In October, the group gave Boxer its “Nature’s Value” award, making her among 57 lawmakers in both parties that the group recognized for their work on conservation issues.
In a letter last month to members of the House-Senate conference committee working on the bill, 14 environmental groups, including the Sierra Club, Earthjustice and the League of Conservation Voters, asked the lawmakers to abandon the streamlining language.
“There is absolutely no evidence that the process would produce better projects,” the groups wrote.
Among the Senate provisions they proposed for elimination: requiring the corps to fine other federal agencies, such as the Fish and Wildlife Service or the Environmental Protection Agency, as much as $20,000 a week if they missed the deadline to complete project reviews. The requirement “turns a cooperative process into an adversarial one,” the letter said.

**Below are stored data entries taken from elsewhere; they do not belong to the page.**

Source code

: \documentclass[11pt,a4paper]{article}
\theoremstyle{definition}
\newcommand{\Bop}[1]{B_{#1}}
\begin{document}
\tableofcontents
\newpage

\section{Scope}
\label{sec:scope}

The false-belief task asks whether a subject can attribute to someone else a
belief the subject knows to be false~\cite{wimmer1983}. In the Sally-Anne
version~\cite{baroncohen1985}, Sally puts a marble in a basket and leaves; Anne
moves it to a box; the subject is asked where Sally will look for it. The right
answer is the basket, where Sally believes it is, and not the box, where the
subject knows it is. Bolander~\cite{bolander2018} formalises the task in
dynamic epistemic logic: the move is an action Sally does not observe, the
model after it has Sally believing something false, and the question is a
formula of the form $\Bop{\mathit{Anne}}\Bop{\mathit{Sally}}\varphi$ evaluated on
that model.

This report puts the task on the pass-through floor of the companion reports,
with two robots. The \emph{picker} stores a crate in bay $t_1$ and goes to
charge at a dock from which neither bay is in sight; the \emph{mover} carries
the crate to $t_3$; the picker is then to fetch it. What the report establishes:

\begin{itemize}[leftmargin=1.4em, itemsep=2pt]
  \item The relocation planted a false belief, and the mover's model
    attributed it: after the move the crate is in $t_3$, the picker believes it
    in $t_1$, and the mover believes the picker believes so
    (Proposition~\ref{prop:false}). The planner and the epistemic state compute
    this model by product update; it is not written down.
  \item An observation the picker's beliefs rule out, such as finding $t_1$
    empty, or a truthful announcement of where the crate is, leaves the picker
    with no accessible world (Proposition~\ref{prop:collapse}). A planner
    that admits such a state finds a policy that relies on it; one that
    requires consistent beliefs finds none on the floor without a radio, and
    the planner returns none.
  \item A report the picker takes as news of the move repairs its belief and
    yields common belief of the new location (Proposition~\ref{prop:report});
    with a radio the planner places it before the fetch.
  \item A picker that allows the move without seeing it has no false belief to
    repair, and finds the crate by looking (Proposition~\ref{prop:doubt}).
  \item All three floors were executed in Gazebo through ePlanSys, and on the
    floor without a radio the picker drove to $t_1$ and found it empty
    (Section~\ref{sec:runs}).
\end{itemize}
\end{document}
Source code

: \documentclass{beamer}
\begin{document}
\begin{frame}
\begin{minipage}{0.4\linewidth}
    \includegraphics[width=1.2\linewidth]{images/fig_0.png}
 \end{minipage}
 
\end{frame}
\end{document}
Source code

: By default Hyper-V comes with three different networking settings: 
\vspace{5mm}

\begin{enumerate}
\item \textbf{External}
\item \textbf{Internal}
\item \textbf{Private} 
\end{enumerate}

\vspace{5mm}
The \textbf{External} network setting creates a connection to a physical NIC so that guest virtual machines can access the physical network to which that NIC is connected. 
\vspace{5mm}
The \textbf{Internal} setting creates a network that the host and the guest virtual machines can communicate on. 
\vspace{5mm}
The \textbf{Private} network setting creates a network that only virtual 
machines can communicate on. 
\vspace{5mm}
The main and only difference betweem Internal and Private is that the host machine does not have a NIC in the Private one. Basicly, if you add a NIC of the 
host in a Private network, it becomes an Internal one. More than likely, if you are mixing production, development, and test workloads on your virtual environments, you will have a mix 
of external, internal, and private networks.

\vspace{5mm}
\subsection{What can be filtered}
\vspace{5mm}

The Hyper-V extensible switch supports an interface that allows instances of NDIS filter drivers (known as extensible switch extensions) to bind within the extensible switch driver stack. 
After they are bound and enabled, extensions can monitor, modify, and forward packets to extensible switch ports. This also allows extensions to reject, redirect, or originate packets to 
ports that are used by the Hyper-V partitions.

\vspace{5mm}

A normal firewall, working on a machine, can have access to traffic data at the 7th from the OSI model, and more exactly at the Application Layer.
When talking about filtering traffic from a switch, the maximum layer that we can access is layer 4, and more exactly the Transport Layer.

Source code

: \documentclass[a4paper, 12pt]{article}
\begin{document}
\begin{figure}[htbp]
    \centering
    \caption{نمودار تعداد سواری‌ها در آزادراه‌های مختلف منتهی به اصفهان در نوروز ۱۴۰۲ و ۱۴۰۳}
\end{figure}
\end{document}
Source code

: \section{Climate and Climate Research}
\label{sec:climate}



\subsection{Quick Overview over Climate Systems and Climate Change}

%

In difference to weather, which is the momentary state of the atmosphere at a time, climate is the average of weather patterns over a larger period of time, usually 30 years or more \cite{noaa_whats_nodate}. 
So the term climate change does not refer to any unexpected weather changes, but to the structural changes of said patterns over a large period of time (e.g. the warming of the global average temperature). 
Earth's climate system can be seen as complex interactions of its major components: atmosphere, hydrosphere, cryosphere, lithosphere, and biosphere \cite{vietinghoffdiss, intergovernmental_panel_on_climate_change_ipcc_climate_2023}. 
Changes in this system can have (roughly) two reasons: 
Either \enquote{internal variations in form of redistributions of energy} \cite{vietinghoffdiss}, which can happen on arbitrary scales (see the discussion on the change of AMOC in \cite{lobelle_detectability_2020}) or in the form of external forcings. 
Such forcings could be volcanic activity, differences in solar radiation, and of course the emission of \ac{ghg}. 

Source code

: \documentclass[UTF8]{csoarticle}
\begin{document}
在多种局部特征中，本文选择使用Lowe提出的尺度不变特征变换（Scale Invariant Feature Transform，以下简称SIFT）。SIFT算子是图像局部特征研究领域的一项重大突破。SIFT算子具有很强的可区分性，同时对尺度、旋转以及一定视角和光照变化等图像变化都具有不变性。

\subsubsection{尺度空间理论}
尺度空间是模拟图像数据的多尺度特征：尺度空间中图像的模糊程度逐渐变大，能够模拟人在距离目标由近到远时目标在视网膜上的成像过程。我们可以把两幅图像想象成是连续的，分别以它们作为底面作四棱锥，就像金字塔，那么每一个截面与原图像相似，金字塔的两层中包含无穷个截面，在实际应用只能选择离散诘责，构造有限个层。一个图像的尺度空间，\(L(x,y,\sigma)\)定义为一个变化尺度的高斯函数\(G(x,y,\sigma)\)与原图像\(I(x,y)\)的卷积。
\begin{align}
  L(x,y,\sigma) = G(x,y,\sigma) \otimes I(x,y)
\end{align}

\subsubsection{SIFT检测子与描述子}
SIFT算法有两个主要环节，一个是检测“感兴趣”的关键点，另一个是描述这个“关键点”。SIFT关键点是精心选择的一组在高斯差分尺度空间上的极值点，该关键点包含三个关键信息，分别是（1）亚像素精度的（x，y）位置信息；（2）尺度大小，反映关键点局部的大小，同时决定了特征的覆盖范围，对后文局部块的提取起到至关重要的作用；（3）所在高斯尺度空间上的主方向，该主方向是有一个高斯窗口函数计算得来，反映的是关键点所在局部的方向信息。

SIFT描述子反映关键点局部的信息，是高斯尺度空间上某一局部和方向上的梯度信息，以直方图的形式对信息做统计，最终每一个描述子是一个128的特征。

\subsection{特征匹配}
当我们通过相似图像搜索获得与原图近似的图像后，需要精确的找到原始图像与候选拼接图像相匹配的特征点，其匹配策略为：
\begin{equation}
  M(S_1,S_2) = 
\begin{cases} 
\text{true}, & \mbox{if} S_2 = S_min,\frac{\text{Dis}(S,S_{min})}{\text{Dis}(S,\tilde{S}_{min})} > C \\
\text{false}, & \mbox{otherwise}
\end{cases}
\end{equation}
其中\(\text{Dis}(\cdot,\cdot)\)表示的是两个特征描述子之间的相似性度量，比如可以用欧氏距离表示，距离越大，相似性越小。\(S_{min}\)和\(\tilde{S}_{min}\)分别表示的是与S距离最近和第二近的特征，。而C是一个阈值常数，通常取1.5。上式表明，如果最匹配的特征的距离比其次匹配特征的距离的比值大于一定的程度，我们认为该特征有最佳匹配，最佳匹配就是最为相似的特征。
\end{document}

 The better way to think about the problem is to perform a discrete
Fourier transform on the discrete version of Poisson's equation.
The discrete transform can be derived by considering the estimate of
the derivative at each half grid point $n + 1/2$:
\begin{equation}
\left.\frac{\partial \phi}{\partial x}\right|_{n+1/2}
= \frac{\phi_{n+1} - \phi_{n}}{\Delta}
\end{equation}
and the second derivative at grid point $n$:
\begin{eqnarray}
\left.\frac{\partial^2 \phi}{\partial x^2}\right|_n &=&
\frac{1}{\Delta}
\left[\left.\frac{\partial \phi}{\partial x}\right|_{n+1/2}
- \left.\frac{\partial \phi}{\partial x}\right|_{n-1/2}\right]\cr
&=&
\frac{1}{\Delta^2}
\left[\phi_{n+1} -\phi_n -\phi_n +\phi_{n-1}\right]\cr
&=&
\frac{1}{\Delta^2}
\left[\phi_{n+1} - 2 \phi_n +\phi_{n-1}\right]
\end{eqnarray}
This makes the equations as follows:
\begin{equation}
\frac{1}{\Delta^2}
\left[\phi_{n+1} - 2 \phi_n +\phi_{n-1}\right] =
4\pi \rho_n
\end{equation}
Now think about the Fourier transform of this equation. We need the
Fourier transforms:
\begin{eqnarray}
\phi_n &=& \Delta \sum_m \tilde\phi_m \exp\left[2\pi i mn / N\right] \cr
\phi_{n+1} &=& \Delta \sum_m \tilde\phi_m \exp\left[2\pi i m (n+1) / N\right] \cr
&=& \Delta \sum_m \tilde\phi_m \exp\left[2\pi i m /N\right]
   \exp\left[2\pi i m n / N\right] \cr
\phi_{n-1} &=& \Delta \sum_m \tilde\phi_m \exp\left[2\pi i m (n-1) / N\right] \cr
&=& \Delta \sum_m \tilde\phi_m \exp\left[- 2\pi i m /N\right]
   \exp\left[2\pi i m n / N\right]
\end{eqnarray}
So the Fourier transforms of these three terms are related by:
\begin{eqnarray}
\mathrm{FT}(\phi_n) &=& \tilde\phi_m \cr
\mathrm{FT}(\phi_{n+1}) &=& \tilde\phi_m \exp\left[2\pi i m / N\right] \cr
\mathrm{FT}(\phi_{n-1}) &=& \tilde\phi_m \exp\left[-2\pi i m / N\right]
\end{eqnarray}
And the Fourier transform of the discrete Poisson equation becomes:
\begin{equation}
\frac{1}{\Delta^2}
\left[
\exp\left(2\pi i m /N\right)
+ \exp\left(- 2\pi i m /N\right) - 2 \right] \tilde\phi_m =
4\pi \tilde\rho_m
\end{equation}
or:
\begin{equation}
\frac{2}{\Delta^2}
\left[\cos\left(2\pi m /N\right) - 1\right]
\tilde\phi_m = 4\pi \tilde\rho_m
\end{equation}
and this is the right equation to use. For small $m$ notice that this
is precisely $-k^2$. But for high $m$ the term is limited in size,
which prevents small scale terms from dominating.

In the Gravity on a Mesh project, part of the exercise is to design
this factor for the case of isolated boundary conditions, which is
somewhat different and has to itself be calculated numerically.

The Obama administration, too, objects to the fines, Darcy wrote in her December letter, citing the budget cuts and staff furloughs caused by mandatory, across-the-board spending cuts known as sequestration.
The environmental groups also wanted the lawmakers to strike a House provision eliminating public comment on most final environmental impact statements, “one of the most important opportunities” for public input, the groups wrote.
Rebecca Judd, legislative counsel for Earthjustice, said the groups would continue to work with Boxer, but they “fundamentally disagree” with her on the bill.
The water infrastructure bill has been one of the bright spots in a bitterly divided Congress.
“Getting 83 votes in favor when bipartisanship is missing in the Senate is very important,” Boxer said in May, after all but 14 senators voted for her bill.
Vitter lauded her leadership and called the bill “one of the most important and impressive bipartisan bills to come out of our committee.”
The House approved its version in November by an even more lopsided margin of 417-3. But the unity has been fleeting amid the continuing stalemate over issues such as immigration, food stamps, farm subsidies, judicial nominations and the health care law.